(Document images with source code)

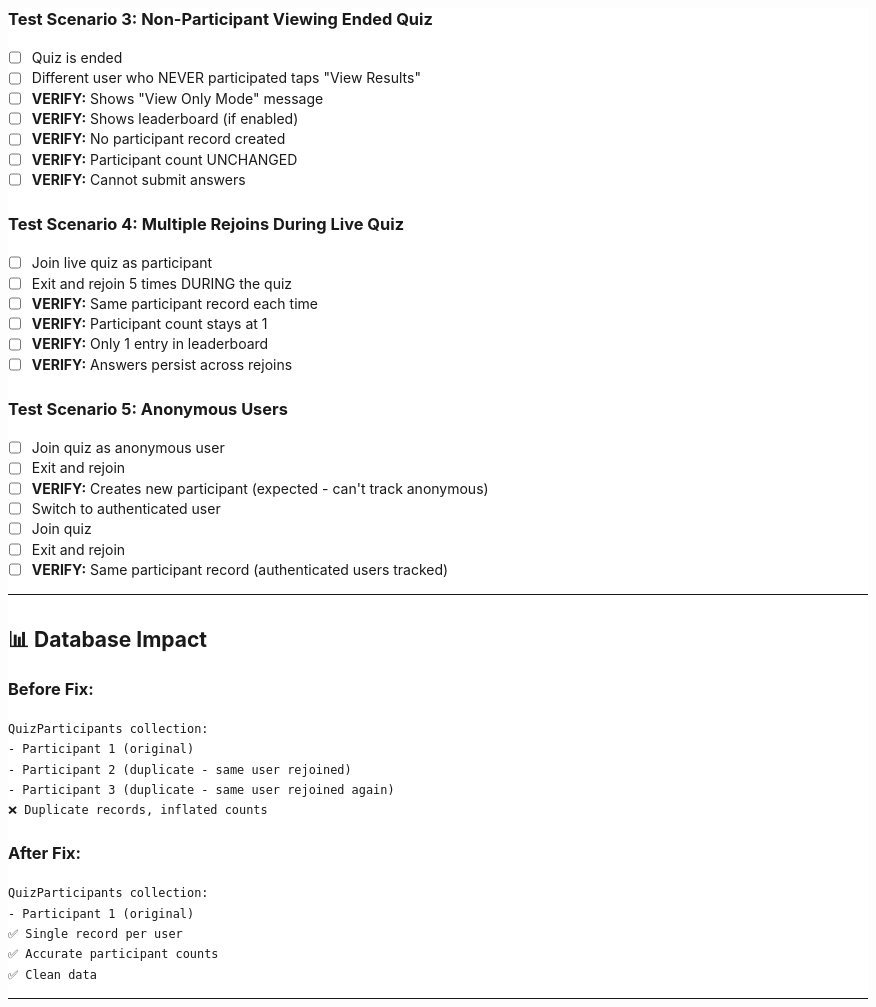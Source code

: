### Test Scenario 3: Non-Participant Viewing Ended Quiz
- [ ] Quiz is ended
- [ ] Different user who NEVER participated taps "View Results"
- [ ] **VERIFY:** Shows "View Only Mode" message
- [ ] **VERIFY:** Shows leaderboard (if enabled)
- [ ] **VERIFY:** No participant record created
- [ ] **VERIFY:** Participant count UNCHANGED
- [ ] **VERIFY:** Cannot submit answers

### Test Scenario 4: Multiple Rejoins During Live Quiz
- [ ] Join live quiz as participant
- [ ] Exit and rejoin 5 times DURING the quiz
- [ ] **VERIFY:** Same participant record each time
- [ ] **VERIFY:** Participant count stays at 1
- [ ] **VERIFY:** Only 1 entry in leaderboard
- [ ] **VERIFY:** Answers persist across rejoins

### Test Scenario 5: Anonymous Users
- [ ] Join quiz as anonymous user
- [ ] Exit and rejoin
- [ ] **VERIFY:** Creates new participant (expected - can't track anonymous)
- [ ] Switch to authenticated user
- [ ] Join quiz
- [ ] Exit and rejoin
- [ ] **VERIFY:** Same participant record (authenticated users tracked)

---

## 📊 Database Impact

### Before Fix:
```
QuizParticipants collection:
- Participant 1 (original)
- Participant 2 (duplicate - same user rejoined)
- Participant 3 (duplicate - same user rejoined again)
❌ Duplicate records, inflated counts
```

### After Fix:
```
QuizParticipants collection:
- Participant 1 (original)
✅ Single record per user
✅ Accurate participant counts
✅ Clean data
```

---
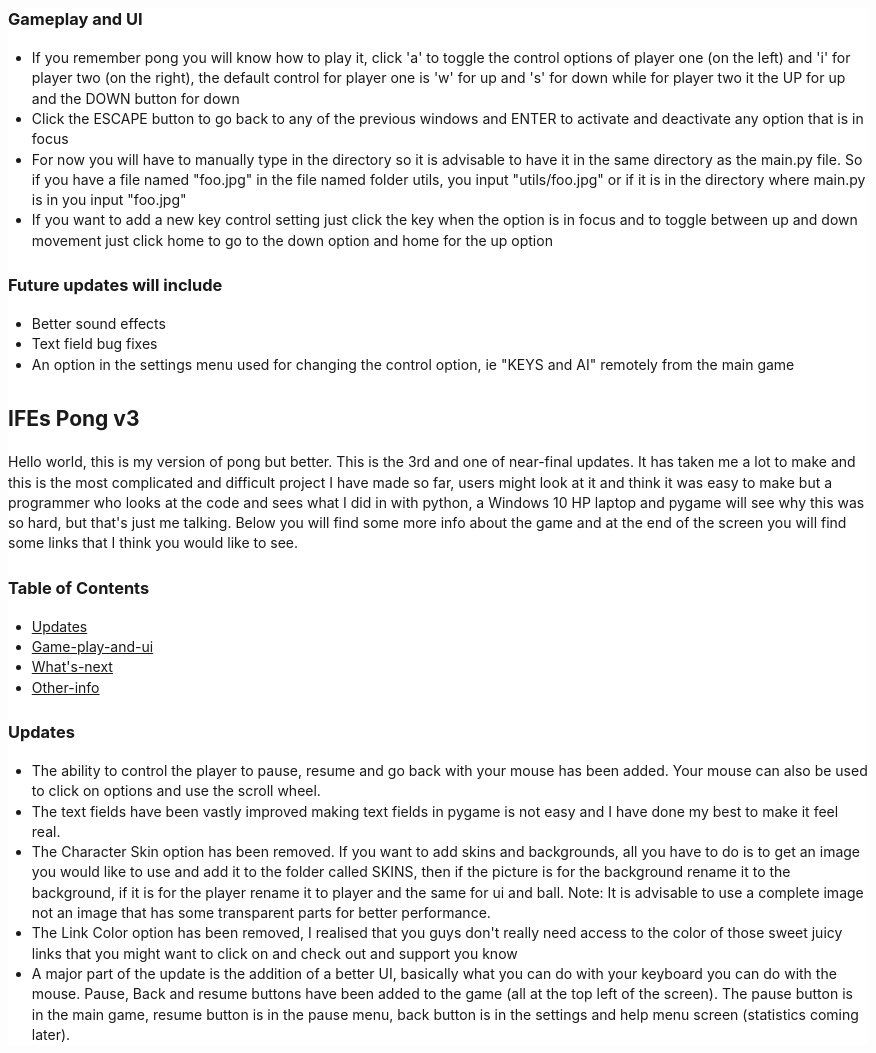 ### Gameplay and UI
- If you remember pong you will know how to play it, click 'a' to toggle the control options of player one (on the left) and 'i' for player two (on the right), the default control for player one is 'w' for up and 's' for down while for player two it the UP for up and the DOWN button for down
- Click the ESCAPE button to go back to any of the previous windows and ENTER to activate and deactivate any option that is in focus
- For now you will have to manually type in the directory so it is advisable to have it in the same directory as the main.py file. So if you have a file named "foo.jpg" in the file named folder utils, you input "utils/foo.jpg" or if it is in the directory where main.py is in you input "foo.jpg"
- If you want to add a new key control setting just click the key when the option is in focus and to toggle between up and down movement just click home to go to the down option and home for the up option

### Future updates will include
- Better sound effects
- Text field bug fixes 
- An option in the settings menu used for changing the control option, ie "KEYS and AI" remotely from the main game



## IFEs Pong v3
Hello world, this is my version of pong but better. This is the 3rd and one of near-final updates. It has taken me a lot to make and this is the most complicated and difficult project I have made so far, users might look at it and think it was easy to make but a programmer who looks at the code and sees what I did in with python, a Windows 10 HP laptop and pygame will see why this was so hard, but that's just me talking. Below you will find some more info about the game and at the end of the screen you will find some links that I think you would like to see.

### Table of Contents
- [Updates](#updates-1)
- [Game-play-and-ui](#game-features-and-menus)
- [What's-next](#what's-next)
- [Other-info](#also)

### Updates
- The ability to control the player to pause, resume and go back with your mouse has been added. Your mouse can also be used to click on options and use the scroll wheel.
- The text fields have been vastly improved making text fields in pygame is not easy and I have done my best to make it feel real.
- The Character Skin option has been removed. If you want to add skins and backgrounds, all you have to do is to get an image you would like to use and add it to the folder called SKINS, then if the picture is for the background rename it to the background, if it is for the player rename it to player and the same for ui and ball. Note: It is advisable to use a complete image not an image that has some transparent parts for better performance.
- The Link Color option has been removed, I realised that you guys don't really need access to the color of those sweet juicy links that you might want to click on and check out and support you know
- A major part of the update is the addition of a better UI, basically what you can do with your keyboard you can do with the mouse. Pause, Back and resume buttons have been added to the game (all at the top left of the screen). The pause button is in the main game, resume button is in the pause menu, back button is in the settings and help menu screen (statistics coming later).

WORK TASK. Transcribe each line of the data above, unaltered, from the one where "### Updates" appears to the one where "- The ability" appears, inclusive of both.

EXPECTED OUTPUT.
### Updates
- The ability to control the player to pause, resume and go back with your mouse has been added. Your mouse can also be used to click on options and use the scroll wheel.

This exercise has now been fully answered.